Collected data
•••••

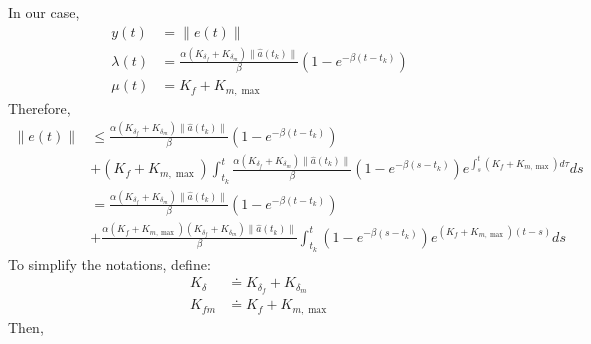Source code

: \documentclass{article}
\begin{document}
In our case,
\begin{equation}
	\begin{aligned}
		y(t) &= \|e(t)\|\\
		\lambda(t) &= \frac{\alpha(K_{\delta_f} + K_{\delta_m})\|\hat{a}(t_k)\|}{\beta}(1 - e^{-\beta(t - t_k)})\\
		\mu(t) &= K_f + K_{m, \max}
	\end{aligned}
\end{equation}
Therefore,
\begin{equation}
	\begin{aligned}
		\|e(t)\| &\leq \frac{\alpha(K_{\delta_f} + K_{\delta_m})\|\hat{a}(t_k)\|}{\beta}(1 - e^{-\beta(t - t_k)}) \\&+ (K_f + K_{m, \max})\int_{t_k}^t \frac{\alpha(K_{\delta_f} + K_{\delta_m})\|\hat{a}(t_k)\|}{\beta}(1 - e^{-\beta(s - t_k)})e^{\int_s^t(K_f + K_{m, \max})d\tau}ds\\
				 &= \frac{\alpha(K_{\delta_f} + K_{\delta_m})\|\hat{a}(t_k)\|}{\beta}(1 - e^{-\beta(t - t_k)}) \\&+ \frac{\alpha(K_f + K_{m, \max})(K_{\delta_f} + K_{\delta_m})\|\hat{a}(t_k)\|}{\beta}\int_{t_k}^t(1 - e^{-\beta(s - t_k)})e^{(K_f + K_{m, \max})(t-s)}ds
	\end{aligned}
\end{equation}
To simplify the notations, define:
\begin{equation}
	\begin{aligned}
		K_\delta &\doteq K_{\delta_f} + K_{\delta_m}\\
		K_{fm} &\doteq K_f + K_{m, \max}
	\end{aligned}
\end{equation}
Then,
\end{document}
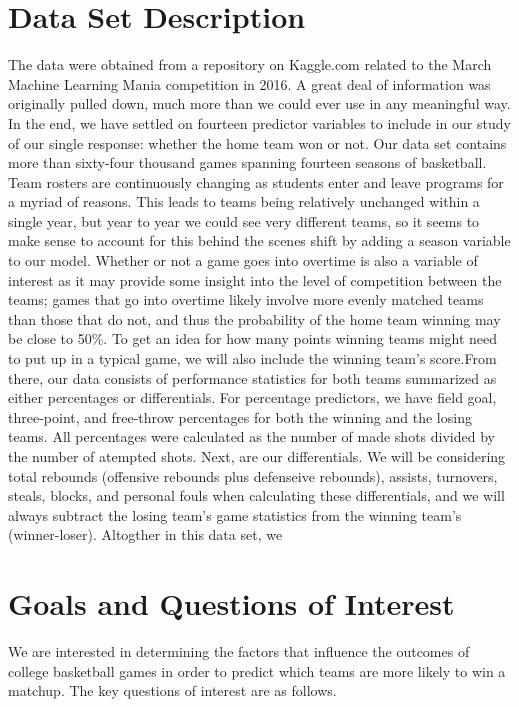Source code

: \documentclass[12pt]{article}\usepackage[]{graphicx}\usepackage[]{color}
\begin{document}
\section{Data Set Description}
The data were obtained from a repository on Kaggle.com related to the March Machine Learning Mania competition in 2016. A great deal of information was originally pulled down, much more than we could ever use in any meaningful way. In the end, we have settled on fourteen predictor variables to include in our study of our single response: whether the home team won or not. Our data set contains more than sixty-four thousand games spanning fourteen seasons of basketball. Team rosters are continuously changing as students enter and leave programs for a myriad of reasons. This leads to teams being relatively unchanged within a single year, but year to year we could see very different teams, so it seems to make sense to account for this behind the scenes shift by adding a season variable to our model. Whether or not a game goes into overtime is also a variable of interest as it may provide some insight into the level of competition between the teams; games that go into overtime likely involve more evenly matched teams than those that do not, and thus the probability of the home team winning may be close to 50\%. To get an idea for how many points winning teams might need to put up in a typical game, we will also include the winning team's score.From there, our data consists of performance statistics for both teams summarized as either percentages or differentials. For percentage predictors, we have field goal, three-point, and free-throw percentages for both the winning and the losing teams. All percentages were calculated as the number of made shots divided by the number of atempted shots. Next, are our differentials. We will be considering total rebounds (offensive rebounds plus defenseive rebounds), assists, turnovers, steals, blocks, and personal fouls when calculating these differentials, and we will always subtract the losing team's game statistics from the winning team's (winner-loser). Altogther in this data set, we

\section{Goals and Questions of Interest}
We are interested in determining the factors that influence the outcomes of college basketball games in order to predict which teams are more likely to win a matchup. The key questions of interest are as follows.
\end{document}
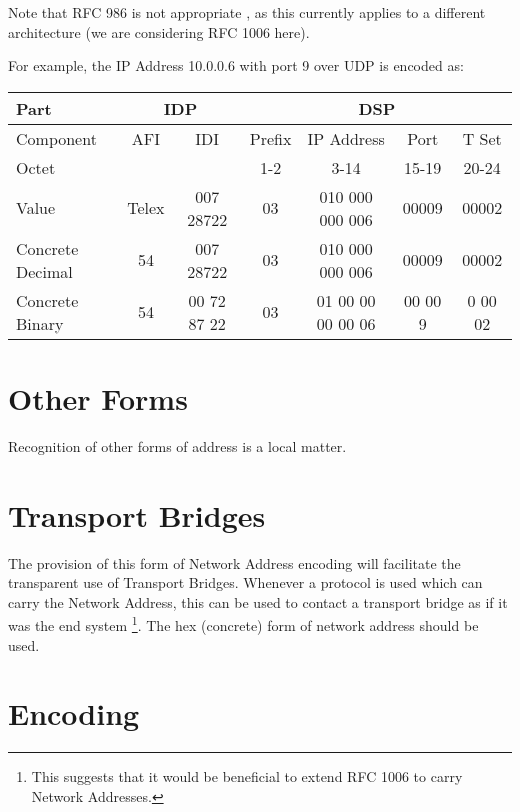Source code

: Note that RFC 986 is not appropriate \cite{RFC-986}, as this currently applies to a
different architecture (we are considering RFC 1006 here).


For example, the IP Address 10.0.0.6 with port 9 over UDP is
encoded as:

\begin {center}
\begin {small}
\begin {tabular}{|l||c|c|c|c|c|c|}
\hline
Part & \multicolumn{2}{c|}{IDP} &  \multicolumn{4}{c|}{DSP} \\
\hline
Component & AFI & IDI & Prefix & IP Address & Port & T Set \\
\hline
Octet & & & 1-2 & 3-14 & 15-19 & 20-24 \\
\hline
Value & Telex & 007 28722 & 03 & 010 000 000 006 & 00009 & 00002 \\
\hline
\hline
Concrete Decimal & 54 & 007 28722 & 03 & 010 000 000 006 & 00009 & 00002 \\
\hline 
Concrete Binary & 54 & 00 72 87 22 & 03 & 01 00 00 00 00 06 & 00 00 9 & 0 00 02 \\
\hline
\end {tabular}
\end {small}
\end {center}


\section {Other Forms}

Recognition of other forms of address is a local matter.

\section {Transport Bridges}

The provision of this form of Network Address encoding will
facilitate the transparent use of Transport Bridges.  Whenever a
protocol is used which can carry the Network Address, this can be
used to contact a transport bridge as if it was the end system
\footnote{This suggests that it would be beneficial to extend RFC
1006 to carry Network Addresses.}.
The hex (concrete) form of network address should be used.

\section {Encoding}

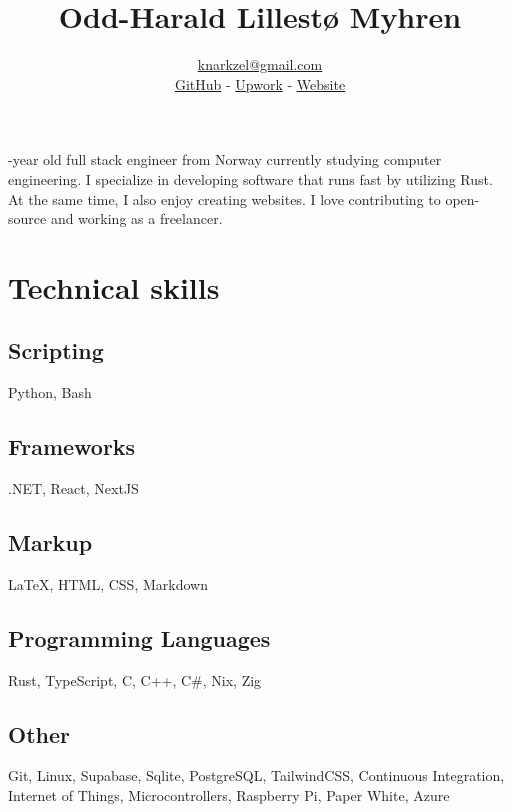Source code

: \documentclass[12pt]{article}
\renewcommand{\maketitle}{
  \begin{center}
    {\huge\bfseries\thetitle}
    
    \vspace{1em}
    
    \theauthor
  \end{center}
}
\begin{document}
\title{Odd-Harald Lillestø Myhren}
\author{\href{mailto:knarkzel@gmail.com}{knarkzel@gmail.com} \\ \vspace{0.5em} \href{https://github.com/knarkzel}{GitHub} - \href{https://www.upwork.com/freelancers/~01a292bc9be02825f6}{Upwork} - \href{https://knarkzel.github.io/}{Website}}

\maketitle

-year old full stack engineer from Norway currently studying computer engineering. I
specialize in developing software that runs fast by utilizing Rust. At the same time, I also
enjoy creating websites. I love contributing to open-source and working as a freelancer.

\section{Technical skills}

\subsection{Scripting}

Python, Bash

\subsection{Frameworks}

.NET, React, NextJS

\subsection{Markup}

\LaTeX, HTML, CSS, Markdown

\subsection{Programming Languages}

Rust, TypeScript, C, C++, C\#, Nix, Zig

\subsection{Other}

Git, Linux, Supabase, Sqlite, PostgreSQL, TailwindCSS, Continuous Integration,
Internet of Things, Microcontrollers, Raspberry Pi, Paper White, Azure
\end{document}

•••••

Work item>
Could you restate all of the data above word for word and skip every picture?

Output of the exercise>
Source code

: \documentclass{article}
\begin{document}
In our case,
\begin{equation}
	\begin{aligned}
		y(t) &= \|e(t)\|\\
		\lambda(t) &= \frac{\alpha(K_{\delta_f} + K_{\delta_m})\|\hat{a}(t_k)\|}{\beta}(1 - e^{-\beta(t - t_k)})\\
		\mu(t) &= K_f + K_{m, \max}
	\end{aligned}
\end{equation}
Therefore,
\begin{equation}
	\begin{aligned}
		\|e(t)\| &\leq \frac{\alpha(K_{\delta_f} + K_{\delta_m})\|\hat{a}(t_k)\|}{\beta}(1 - e^{-\beta(t - t_k)}) \\&+ (K_f + K_{m, \max})\int_{t_k}^t \frac{\alpha(K_{\delta_f} + K_{\delta_m})\|\hat{a}(t_k)\|}{\beta}(1 - e^{-\beta(s - t_k)})e^{\int_s^t(K_f + K_{m, \max})d\tau}ds\\
				 &= \frac{\alpha(K_{\delta_f} + K_{\delta_m})\|\hat{a}(t_k)\|}{\beta}(1 - e^{-\beta(t - t_k)}) \\&+ \frac{\alpha(K_f + K_{m, \max})(K_{\delta_f} + K_{\delta_m})\|\hat{a}(t_k)\|}{\beta}\int_{t_k}^t(1 - e^{-\beta(s - t_k)})e^{(K_f + K_{m, \max})(t-s)}ds
	\end{aligned}
\end{equation}
To simplify the notations, define:
\begin{equation}
	\begin{aligned}
		K_\delta &\doteq K_{\delta_f} + K_{\delta_m}\\
		K_{fm} &\doteq K_f + K_{m, \max}
	\end{aligned}
\end{equation}
Then,
\end{document}
Source code

: \documentclass[12pt]{article}\usepackage[]{graphicx}\usepackage[]{color}
\begin{document}
\section{Data Set Description}
The data were obtained from a repository on Kaggle.com related to the March Machine Learning Mania competition in 2016. A great deal of information was originally pulled down, much more than we could ever use in any meaningful way. In the end, we have settled on fourteen predictor variables to include in our study of our single response: whether the home team won or not. Our data set contains more than sixty-four thousand games spanning fourteen seasons of basketball. Team rosters are continuously changing as students enter and leave programs for a myriad of reasons. This leads to teams being relatively unchanged within a single year, but year to year we could see very different teams, so it seems to make sense to account for this behind the scenes shift by adding a season variable to our model. Whether or not a game goes into overtime is also a variable of interest as it may provide some insight into the level of competition between the teams; games that go into overtime likely involve more evenly matched teams than those that do not, and thus the probability of the home team winning may be close to 50\%. To get an idea for how many points winning teams might need to put up in a typical game, we will also include the winning team's score.From there, our data consists of performance statistics for both teams summarized as either percentages or differentials. For percentage predictors, we have field goal, three-point, and free-throw percentages for both the winning and the losing teams. All percentages were calculated as the number of made shots divided by the number of atempted shots. Next, are our differentials. We will be considering total rebounds (offensive rebounds plus defenseive rebounds), assists, turnovers, steals, blocks, and personal fouls when calculating these differentials, and we will always subtract the losing team's game statistics from the winning team's (winner-loser). Altogther in this data set, we

\section{Goals and Questions of Interest}
We are interested in determining the factors that influence the outcomes of college basketball games in order to predict which teams are more likely to win a matchup. The key questions of interest are as follows.
\end{document}
Source code

: Note that RFC 986 is not appropriate \cite{RFC-986}, as this currently applies to a
different architecture (we are considering RFC 1006 here).


For example, the IP Address 10.0.0.6 with port 9 over UDP is
encoded as:

\begin {center}
\begin {small}
\begin {tabular}{|l||c|c|c|c|c|c|}
\hline
Part & \multicolumn{2}{c|}{IDP} &  \multicolumn{4}{c|}{DSP} \\
\hline
Component & AFI & IDI & Prefix & IP Address & Port & T Set \\
\hline
Octet & & & 1-2 & 3-14 & 15-19 & 20-24 \\
\hline
Value & Telex & 007 28722 & 03 & 010 000 000 006 & 00009 & 00002 \\
\hline
\hline
Concrete Decimal & 54 & 007 28722 & 03 & 010 000 000 006 & 00009 & 00002 \\
\hline 
Concrete Binary & 54 & 00 72 87 22 & 03 & 01 00 00 00 00 06 & 00 00 9 & 0 00 02 \\
\hline
\end {tabular}
\end {small}
\end {center}


\section {Other Forms}

Recognition of other forms of address is a local matter.

\section {Transport Bridges}

The provision of this form of Network Address encoding will
facilitate the transparent use of Transport Bridges.  Whenever a
protocol is used which can carry the Network Address, this can be
used to contact a transport bridge as if it was the end system
\footnote{This suggests that it would be beneficial to extend RFC
1006 to carry Network Addresses.}.
The hex (concrete) form of network address should be used.

\section {Encoding}

Source code

: \documentclass[12pt]{article}
\renewcommand{\maketitle}{
  \begin{center}
    {\huge\bfseries\thetitle}
    
    \vspace{1em}
    
    \theauthor
  \end{center}
}
\begin{document}
\title{Odd-Harald Lillestø Myhren}
\author{\href{mailto:knarkzel@gmail.com}{knarkzel@gmail.com} \\ \vspace{0.5em} \href{https://github.com/knarkzel}{GitHub} - \href{https://www.upwork.com/freelancers/~01a292bc9be02825f6}{Upwork} - \href{https://knarkzel.github.io/}{Website}}

\maketitle

-year old full stack engineer from Norway currently studying computer engineering. I
specialize in developing software that runs fast by utilizing Rust. At the same time, I also
enjoy creating websites. I love contributing to open-source and working as a freelancer.

\section{Technical skills}

\subsection{Scripting}

Python, Bash

\subsection{Frameworks}

.NET, React, NextJS

\subsection{Markup}

\LaTeX, HTML, CSS, Markdown

\subsection{Programming Languages}

Rust, TypeScript, C, C++, C\#, Nix, Zig

\subsection{Other}

Git, Linux, Supabase, Sqlite, PostgreSQL, TailwindCSS, Continuous Integration,
Internet of Things, Microcontrollers, Raspberry Pi, Paper White, Azure
\end{document}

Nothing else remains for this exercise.